Apps that inaccurately measure blood pressure could lead to false alarms and possibly fatal false assurances, Kumar said.

The idea that you're going to be able to stick your finger on the camera of your smartphone and get an accurate blood pressure reading is pretty farfetched right now.- Dr. Karen Margolis

About one in three American adults has high blood pressure, according to the U.S. Centers for Disease Control and Prevention. Also known as hypertension, the condition has been called the silent killer because it often shows no warning symptoms but increases the risk of heart disease and stroke, two leading causes of death.

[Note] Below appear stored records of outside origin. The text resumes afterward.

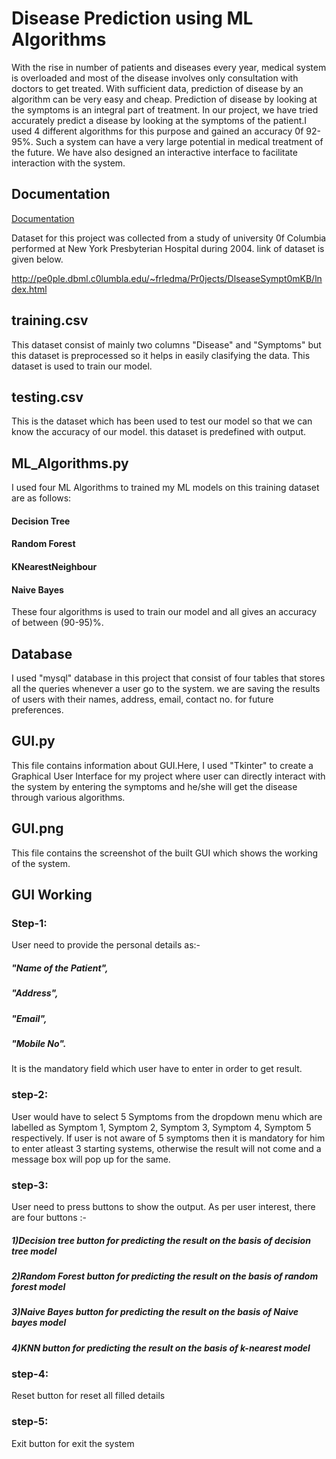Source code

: 
# Disease Prediction using ML Algorithms

With the rise in number of patients and diseases every year, medical system is overloaded and most of the disease involves only consultation with
doctors to get treated. With sufficient data, prediction of disease by an algorithm can be very easy and cheap. Prediction of disease by looking at the symptoms is an integral part of treatment. In our project, we have tried accurately predict a disease by looking at the symptoms of the patient.I used 4 different algorithms for this purpose and gained an accuracy 0f 92-95%. Such a
system can have a very large potential in medical treatment of the future. We have also designed
an interactive interface to facilitate interaction with the system.



## Documentation

[Documentation](https://linktodocumentation)

Dataset for this project was collected from a study of university 0f Columbia performed at New
York Presbyterian Hospital during 2004. link of dataset is given below.

http://pe0ple.dbml.c0lumbla.edu/~frledma/Pr0jects/DlseaseSympt0mKB/lndex.html

## training.csv
This dataset consist of mainly two columns "Disease" and "Symptoms" but this dataset is preprocessed so it helps in easily clasifying the data. This dataset is used to train our model.
## testing.csv
This is the dataset which has been used to test our model so that we can know the accuracy of our model. this dataset is predefined with output.
## ML_Algorithms.py
I used four ML Algorithms to trained my ML models on this training dataset are as follows:
#### Decision Tree
#### Random Forest
#### KNearestNeighbour
#### Naive Bayes 
These four algorithms is used to train our model and all gives an accuracy of between (90-95)%.

## Database
I used "mysql" database in this project that consist of four tables that stores all the queries whenever a user go to the system. we are saving the results of users with their names,  address, email, contact no. for future preferences.

## GUI.py
This file contains information about GUI.Here, I used "Tkinter" to create a Graphical User Interface for my project where user can directly interact with the system by entering the symptoms and he/she will get the disease through various algorithms.
## GUI.png
This file contains the screenshot of the built GUI which shows the working of the system.

## GUI Working
### Step-1:
User need to provide the personal details as:- 
##### "Name of the Patient",
##### "Address", 
##### "Email", 
##### "Mobile No". 

It is the mandatory field which user have to enter in order to get result.

### step-2:
User would have to select 5 Symptoms from the dropdown menu which are labelled as Symptom 1, Symptom 2, Symptom 3, Symptom 4, Symptom 5 respectively. If user is not aware of 5 symptoms then it is mandatory for him to enter atleast 3 starting systems, otherwise the result will not come and a message box will pop up for the same.

### step-3:
User need to press buttons to show the output.
As per user interest, there are four buttons :-
##### 1)Decision tree button for predicting the result on the basis of decision tree model
##### 2)Random Forest button for predicting the result on the basis of random forest model
##### 3)Naive Bayes button for predicting the result on the basis of Naive bayes model
##### 4)KNN button for predicting the result on the basis of k-nearest model

### step-4:
Reset button for reset all filled details
### step-5:
Exit button for exit the system





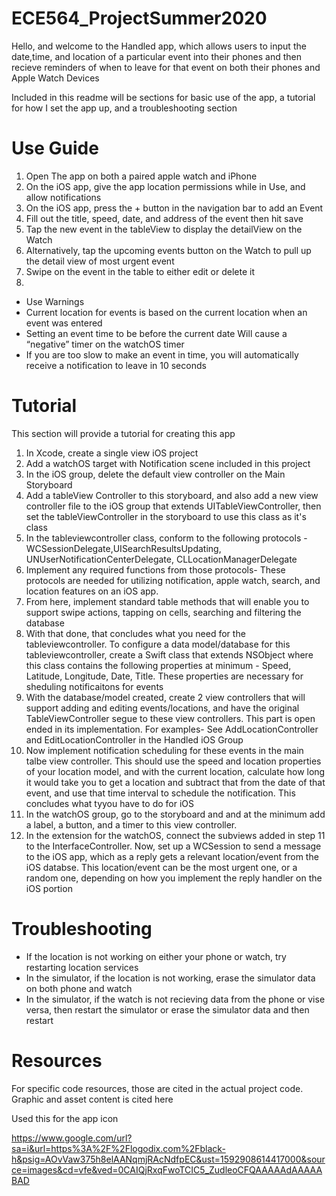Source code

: # ECE564_ProjectSummer2020


Hello, and welcome to the Handled app, which allows users to input the date,time, and location of a particular event into their phones and then recieve reminders of when to 
leave for that event on both their phones and Apple Watch Devices

Included in this readme will be sections for basic use of the app, a tutorial for how I set the app up, and a troubleshooting section

# Use Guide


1. Open The app on both a paired apple watch and iPhone
2. On the iOS app, give the app location permissions while in Use, and allow notifications
3. On the iOS app, press the + button in the navigation bar to add an Event 
4. Fill out the title, speed, date, and address of the event then hit save
5. Tap the new event in the tableView to display the detailView on the Watch
6. Alternatively, tap the upcoming events button on the Watch to pull up the detail view of most urgent event
7. Swipe on the event in the table to either edit or delete it
8. 

* Use Warnings
* Current location for events is based on the current location when an event was entered
* Setting an event time to be before the current date Will cause a “negative” timer on the watchOS timer
* If you are too slow to make an event in time, you will automatically receive a notification to leave in 10 seconds


# Tutorial

This section will provide a tutorial for creating this app

1. In Xcode, create a single view iOS project
2. Add a watchOS target with Notification scene included in this project
3. In the iOS group, delete the default view controller on the Main Storyboard
4. Add a tableView Controller to this storyboard, and also add a new  view controller file to the iOS group that extends UITableViewController, then set the tableViewController in the storyboard to use this class as it's class
5. In the tableviewcontroller class, conform to the following protocols - WCSessionDelegate,UISearchResultsUpdating, UNUserNotificationCenterDelegate, CLLocationManagerDelegate
6. Implement any required functions from those protocols- These protocols are needed for utilizing notification, apple watch, search, and location features on an iOS app.
7. From here, implement standard table methods that will enable you to support swipe actions, tapping on cells, searching and filtering the database
8. With that done, that concludes what you need for the tableviewcontroller. To configure a data model/database for this tableviewcontroller, create a Swift class that extends NSObject where this class contains the following properties at minimum - Speed, Latitude, Longitude, Date, Title. These properties are necessary for sheduling notificaitons for events
9. With the database/model created, create 2 view controllers that will support adding and editing events/locations, and have the original TableViewController segue to these view controllers. This part is open ended in its implementation. For examples- See AddLocationController and EditLocationController in the Handled iOS Group
10.  Now implement notification scheduling for these events in the main talbe view controller. This should use the speed and location properties of your location model, and with the current location, calculate how long it would take you to get a location and subtract that from the date of that event, and use that time interval to schedule the notification. This concludes what tyyou have to do for iOS
11. In the watchOS group, go to the storyboard and and at the minimum add a label, a button, and a timer to this view controller.
12. In the extension for the watchOS, connect the subviews added in step 11 to the InterfaceController. Now, set up a WCSession to send a message to the iOS app, which as a reply gets a relevant location/event from the iOS databse. This location/event can be the most urgent one, or a random one, depending on how you implement the reply handler on the iOS portion




# Troubleshooting

* If the location is not working on either your phone or watch, try restarting location services
* In the simulator, if the location is not working, erase the simulator data on both phone and watch
* In the simulator, if the watch is not recieving data from the phone or vise versa, then restart the simulator or erase the simulator data and then restart






























# Resources


For specific code resources, those are cited in the actual project code. Graphic and asset content is cited here


Used this for the app icon 


https://www.google.com/url?sa=i&url=https%3A%2F%2Flogodix.com%2Fblack-h&psig=AOvVaw375h8elAANqmjRAcNdfpEC&ust=1592908614417000&source=images&cd=vfe&ved=0CAIQjRxqFwoTCIC5_ZudleoCFQAAAAAdAAAAABAD
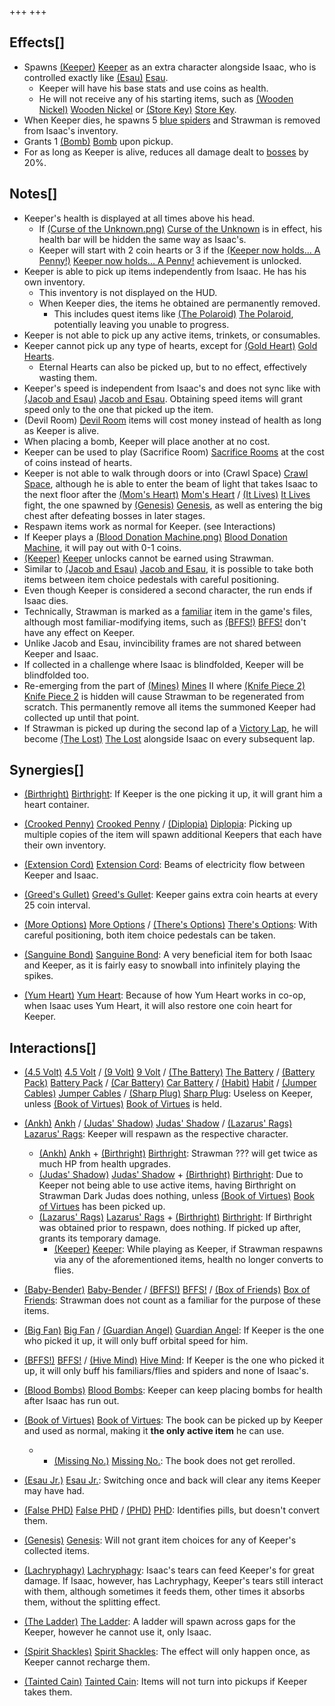 +++
+++

Effects[]
---------


* Spawns  [(Keeper)](/wiki/Keeper "Keeper") [Keeper](/wiki/Keeper "Keeper") as an extra character alongside Isaac, who is controlled exactly like  [(Esau)](/wiki/Esau "Esau") [Esau](/wiki/Esau "Esau").
	+ Keeper will have his base stats and use coins as health.
	+ He will not receive any of his starting items, such as [(Wooden Nickel)](/wiki/Wooden_Nickel "Wooden Nickel") [Wooden Nickel](/wiki/Wooden_Nickel "Wooden Nickel") or [(Store Key)](/wiki/Store_Key "Store Key") [Store Key](/wiki/Store_Key "Store Key").
* When Keeper dies, he spawns 5 [blue spiders](/wiki/Blue_spider "Blue spider") and Strawman is removed from Isaac's inventory.
* Grants 1 [(Bomb)](/wiki/Bomb "Bomb") [Bomb](/wiki/Bomb "Bomb") upon pickup.
* For as long as Keeper is alive, reduces all damage dealt to [bosses](/wiki/Bosses "Bosses") by 20%.


Notes[]
-------


* Keeper's health is displayed at all times above his head.
	+ If [(Curse of the Unknown.png)](https://static.wikia.nocookie.net/bindingofisaacre_gamepedia/images/5/55/Curse_of_the_Unknown.png/revision/latest?cb=20211023085127) [Curse of the Unknown](/wiki/Curses "Curses") is in effect, his health bar will be hidden the same way as Isaac's.
	+ Keeper will start with 2 coin hearts or 3 if the [(Keeper now holds... A Penny!)](/wiki/Keeper "Keeper now holds... A Penny!") [Keeper now holds... A Penny!](/wiki/Keeper "Keeper") achievement is unlocked.
* Keeper is able to pick up items independently from Isaac. He has his own inventory.
	+ This inventory is not displayed on the HUD.
	+ When Keeper dies, the items he obtained are permanently removed.
		- This includes quest items like [(The Polaroid)](/wiki/The_Polaroid "The Polaroid") [The Polaroid](/wiki/The_Polaroid "The Polaroid"), potentially leaving you unable to progress.
* Keeper is not able to pick up any active items, trinkets, or consumables.
* Keeper cannot pick up any type of hearts, except for [(Gold Heart)](/wiki/Gold_Heart "Gold Heart") [Gold Hearts](/wiki/Gold_Heart "Gold Heart").
	+ Eternal Hearts can also be picked up, but to no effect, effectively wasting them.
* Keeper's speed is independent from Isaac's and does not sync like with  [(Jacob and Esau)](/wiki/Jacob_and_Esau "Jacob and Esau") [Jacob and Esau](/wiki/Jacob_and_Esau "Jacob and Esau"). Obtaining speed items will grant speed only to the one that picked up the item.
* (Devil Room) [Devil Room](/wiki/Devil_Room "Devil Room") items will cost money instead of health as long as Keeper is alive.
* When placing a bomb, Keeper will place another at no cost.
* Keeper can be used to play (Sacrifice Room) [Sacrifice Rooms](/wiki/Sacrifice_Room "Sacrifice Room") at the cost of coins instead of hearts.
* Keeper is not able to walk through doors or into (Crawl Space) [Crawl Space](/wiki/Crawl_Space "Crawl Space"), although he is able to enter the beam of light that takes Isaac to the next floor after the [(Mom's Heart)](/wiki/Mom%27s_Heart "Mom's Heart") [Mom's Heart](/wiki/Mom%27s_Heart "Mom's Heart") / [(It Lives)](/wiki/It_Lives "It Lives") [It Lives](/wiki/It_Lives "It Lives") fight, the one spawned by [(Genesis)](/wiki/Genesis "Genesis") [Genesis](/wiki/Genesis "Genesis"), as well as entering the big chest after defeating bosses in later stages.
* Respawn items work as normal for Keeper. (see Interactions)
* If Keeper plays a [(Blood Donation Machine.png)](https://static.wikia.nocookie.net/bindingofisaacre_gamepedia/images/6/6e/Blood_Donation_Machine.png/revision/latest?cb=20210821075842) [Blood Donation Machine](/wiki/Machines#Blood_Donation_Machine "Machines"), it will pay out with 0-1 coins.
* [(Keeper)](/wiki/Keeper "Keeper") [Keeper](/wiki/Keeper "Keeper") unlocks cannot be earned using Strawman.
* Similar to  [(Jacob and Esau)](/wiki/Jacob_and_Esau "Jacob and Esau") [Jacob and Esau](/wiki/Jacob_and_Esau "Jacob and Esau"), it is possible to take both items between item choice pedestals with careful positioning.
* Even though Keeper is considered a second character, the run ends if Isaac dies.
* Technically, Strawman is marked as a [familiar](/wiki/Familiar "Familiar") item in the game's files, although most familiar-modifying items, such as [(BFFS!)](/wiki/BFFS! "BFFS!") [BFFS!](/wiki/BFFS! "BFFS!") don't have any effect on Keeper.
* Unlike Jacob and Esau, invincibility frames are not shared between Keeper and Isaac.
* If collected in a challenge where Isaac is blindfolded, Keeper will be blindfolded too.
* Re-emerging from the part of [(Mines)](/wiki/Mines "Mines") [Mines](/wiki/Mines "Mines") II where [(Knife Piece 2)](/wiki/Knife_Piece_2 "Knife Piece 2") [Knife Piece 2](/wiki/Knife_Piece_2 "Knife Piece 2") is hidden will cause Strawman to be regenerated from scratch. This permanently remove all items the summoned Keeper had collected up until that point.
* If Strawman is picked up during the second lap of a [Victory Lap](/wiki/Victory_Lap "Victory Lap"), he will become  [(The Lost)](/wiki/The_Lost "The Lost") [The Lost](/wiki/The_Lost "The Lost") alongside Isaac on every subsequent lap.


Synergies[]
-----------


* [(Birthright)](/wiki/Birthright "Birthright") [Birthright](/wiki/Birthright "Birthright"): If Keeper is the one picking it up, it will grant him a heart container.


* [(Crooked Penny)](/wiki/Crooked_Penny "Crooked Penny") [Crooked Penny](/wiki/Crooked_Penny "Crooked Penny") / [(Diplopia)](/wiki/Diplopia "Diplopia") [Diplopia](/wiki/Diplopia "Diplopia"): Picking up multiple copies of the item will spawn additional Keepers that each have their own inventory.
* [(Extension Cord)](/wiki/Extension_Cord "Extension Cord") [Extension Cord](/wiki/Extension_Cord "Extension Cord"): Beams of electricity flow between Keeper and Isaac.
* [(Greed's Gullet)](/wiki/Greed%27s_Gullet "Greed's Gullet") [Greed's Gullet](/wiki/Greed%27s_Gullet "Greed's Gullet"): Keeper gains extra coin hearts at every 25 coin interval.
* [(More Options)](/wiki/More_Options "More Options") [More Options](/wiki/More_Options "More Options") / [(There's Options)](/wiki/There%27s_Options "There's Options") [There's Options](/wiki/There%27s_Options "There's Options"): With careful positioning, both item choice pedestals can be taken.
* [(Sanguine Bond)](/wiki/Sanguine_Bond "Sanguine Bond") [Sanguine Bond](/wiki/Sanguine_Bond "Sanguine Bond"): A very beneficial item for both Isaac and Keeper, as it is fairly easy to snowball into infinitely playing the spikes.
* [(Yum Heart)](/wiki/Yum_Heart "Yum Heart") [Yum Heart](/wiki/Yum_Heart "Yum Heart"): Because of how Yum Heart works in co-op, when Isaac uses Yum Heart, it will also restore one coin heart for Keeper.


Interactions[]
--------------


* [(4.5 Volt)](/wiki/4.5_Volt "4.5 Volt") [4.5 Volt](/wiki/4.5_Volt "4.5 Volt") / [(9 Volt)](/wiki/9_Volt "9 Volt") [9 Volt](/wiki/9_Volt "9 Volt") / [(The Battery)](/wiki/The_Battery "The Battery") [The Battery](/wiki/The_Battery "The Battery") / [(Battery Pack)](/wiki/Battery_Pack "Battery Pack") [Battery Pack](/wiki/Battery_Pack "Battery Pack") / [(Car Battery)](/wiki/Car_Battery "Car Battery") [Car Battery](/wiki/Car_Battery "Car Battery") / [(Habit)](/wiki/Habit "Habit") [Habit](/wiki/Habit "Habit") / [(Jumper Cables)](/wiki/Jumper_Cables "Jumper Cables") [Jumper Cables](/wiki/Jumper_Cables "Jumper Cables") / [(Sharp Plug)](/wiki/Sharp_Plug "Sharp Plug") [Sharp Plug](/wiki/Sharp_Plug "Sharp Plug"): Useless on Keeper, unless [(Book of Virtues)](/wiki/Book_of_Virtues "Book of Virtues") [Book of Virtues](/wiki/Book_of_Virtues "Book of Virtues") is held.


* [(Ankh)](/wiki/Ankh "Ankh") [Ankh](/wiki/Ankh "Ankh") / [(Judas' Shadow)](/wiki/Judas%27_Shadow "Judas' Shadow") [Judas' Shadow](/wiki/Judas%27_Shadow "Judas' Shadow") / [(Lazarus' Rags)](/wiki/Lazarus%27_Rags "Lazarus' Rags") [Lazarus' Rags](/wiki/Lazarus%27_Rags "Lazarus' Rags"): Keeper will respawn as the respective character.
	+ [(Ankh)](/wiki/Ankh "Ankh") [Ankh](/wiki/Ankh "Ankh") + [(Birthright)](/wiki/Birthright "Birthright") [Birthright](/wiki/Birthright "Birthright"): Strawman ??? will get twice as much HP from health upgrades.
	+ [(Judas' Shadow)](/wiki/Judas%27_Shadow "Judas' Shadow") [Judas' Shadow](/wiki/Judas%27_Shadow "Judas' Shadow") + [(Birthright)](/wiki/Birthright "Birthright") [Birthright](/wiki/Birthright "Birthright"): Due to Keeper not being able to use active items, having Birthright on Strawman Dark Judas does nothing, unless [(Book of Virtues)](/wiki/Book_of_Virtues "Book of Virtues") [Book of Virtues](/wiki/Book_of_Virtues "Book of Virtues") has been picked up.
	+ [(Lazarus' Rags)](/wiki/Lazarus%27_Rags "Lazarus' Rags") [Lazarus' Rags](/wiki/Lazarus%27_Rags "Lazarus' Rags") + [(Birthright)](/wiki/Birthright "Birthright") [Birthright](/wiki/Birthright "Birthright"): If Birthright was obtained prior to respawn, does nothing. If picked up after, grants its temporary damage.
		- [(Keeper)](/wiki/Keeper "Keeper") [Keeper](/wiki/Keeper "Keeper"): While playing as Keeper, if Strawman respawns via any of the aforementioned items, health no longer converts to flies.


* [(Baby-Bender)](/wiki/Baby-Bender "Baby-Bender") [Baby-Bender](/wiki/Baby-Bender "Baby-Bender") / [(BFFS!)](/wiki/BFFS! "BFFS!") [BFFS!](/wiki/BFFS! "BFFS!") / [(Box of Friends)](/wiki/Box_of_Friends "Box of Friends") [Box of Friends](/wiki/Box_of_Friends "Box of Friends"): Strawman does not count as a familiar for the purpose of these items.
* [(Big Fan)](/wiki/Big_Fan "Big Fan") [Big Fan](/wiki/Big_Fan "Big Fan") / [(Guardian Angel)](/wiki/Guardian_Angel "Guardian Angel") [Guardian Angel](/wiki/Guardian_Angel "Guardian Angel"): If Keeper is the one who picked it up, it will only buff orbital speed for him.
* [(BFFS!)](/wiki/BFFS! "BFFS!") [BFFS!](/wiki/BFFS! "BFFS!") / [(Hive Mind)](/wiki/Hive_Mind "Hive Mind") [Hive Mind](/wiki/Hive_Mind "Hive Mind"): If Keeper is the one who picked it up, it will only buff his familiars/flies and spiders and none of Isaac's.
* [(Blood Bombs)](/wiki/Blood_Bombs "Blood Bombs") [Blood Bombs](/wiki/Blood_Bombs "Blood Bombs"): Keeper can keep placing bombs for health after Isaac has run out.
* [(Book of Virtues)](/wiki/Book_of_Virtues "Book of Virtues") [Book of Virtues](/wiki/Book_of_Virtues "Book of Virtues"): The book can be picked up by Keeper and used as normal, making it **the only active item** he can use.
	+ + [(Missing No.)](/wiki/Missing_No. "Missing No.") [Missing No.](/wiki/Missing_No. "Missing No."): The book does not get rerolled.
* [(Esau Jr.)](/wiki/Esau_Jr. "Esau Jr.") [Esau Jr.](/wiki/Esau_Jr. "Esau Jr."): Switching once and back will clear any items Keeper may have had.
* [(False PHD)](/wiki/False_PHD "False PHD") [False PHD](/wiki/False_PHD "False PHD") / [(PHD)](/wiki/PHD "PHD") [PHD](/wiki/PHD "PHD"): Identifies pills, but doesn't convert them.
* [(Genesis)](/wiki/Genesis "Genesis") [Genesis](/wiki/Genesis "Genesis"): Will not grant item choices for any of Keeper's collected items.
* [(Lachryphagy)](/wiki/Lachryphagy "Lachryphagy") [Lachryphagy](/wiki/Lachryphagy "Lachryphagy"): Isaac's tears can feed Keeper's for great damage. If Isaac, however, has Lachryphagy, Keeper's tears still interact with them, although sometimes it feeds them, other times it absorbs them, without the splitting effect.
* [(The Ladder)](/wiki/The_Ladder "The Ladder") [The Ladder](/wiki/The_Ladder "The Ladder"): A ladder will spawn across gaps for the Keeper, however he cannot use it, only Isaac.
* [(Spirit Shackles)](/wiki/Spirit_Shackles "Spirit Shackles") [Spirit Shackles](/wiki/Spirit_Shackles "Spirit Shackles"): The effect will only happen once, as Keeper cannot recharge them.
* [(Tainted Cain)](/wiki/Tainted_Cain "Tainted Cain") [Tainted Cain](/wiki/Tainted_Cain "Tainted Cain"): Items will not turn into pickups if Keeper takes them.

A growing number of hypertension patients use mobile-health technologies to track and manage their conditions, the authors write in the Journal of the American Society of Hypertension.

The study, conducted earlier this year, in general found good news about blood pressure apps. The majority, or 72 per cent, of the most popular apps allowed consumers to keep track of their medical data. About a quarter could directly export recorded information to physicians' offices. And nearly a quarter included tools to enhance medication adherence.

But healthcare agencies, such as universities, helped develop only a tiny fraction of the apps, 2.8 per cent, the study found.

The U.S. Food and Drug Administration (FDA), which regulates medical devices, has not approved any of the blood pressure apps, the authors write.

The study's findings raise "serious concerns about patient safety" and reveal an "urgent need for greater regulation and oversight in medical app development," the authors say.

Dr. Karen Margolis, an internist and director of clinical research at HealthPartners Institute for Education and Research in Minneapolis, would also like to see more oversight.

"The idea that you're going to be able to stick your finger on the camera of your smartphone and get an accurate blood pressure reading is pretty farfetched right now," she told Reuters Health.

Margolis has studied devices to measure blood pressure but was not involved in the current study.

"There is virtually no information at all about how accurate these apps are," she said. "It doesn't sound to me like it's ready for routine use in any way that medical decisions could be based on."

Regulatory authority over smartphone apps that can be turned into medical devices remains unclear, Kumar said.

Writing earlier this year in The New England Journal of Medicine, a group of three lawyers, led by Nathan G. Cortez of the Southern Methodist University Dedman School of Law in Dallas, Texas, warned that mobile health, or mHealth, poses a challenge for the FDA.

"Many members of Congress and industry believe that regulation will stifle mHealth innovation," the lawyers wrote. "The true challenge, however, is creating a regulatory framework that encourages high-value innovation while also preventing the market from being overcome with products that are ineffective or unsafe."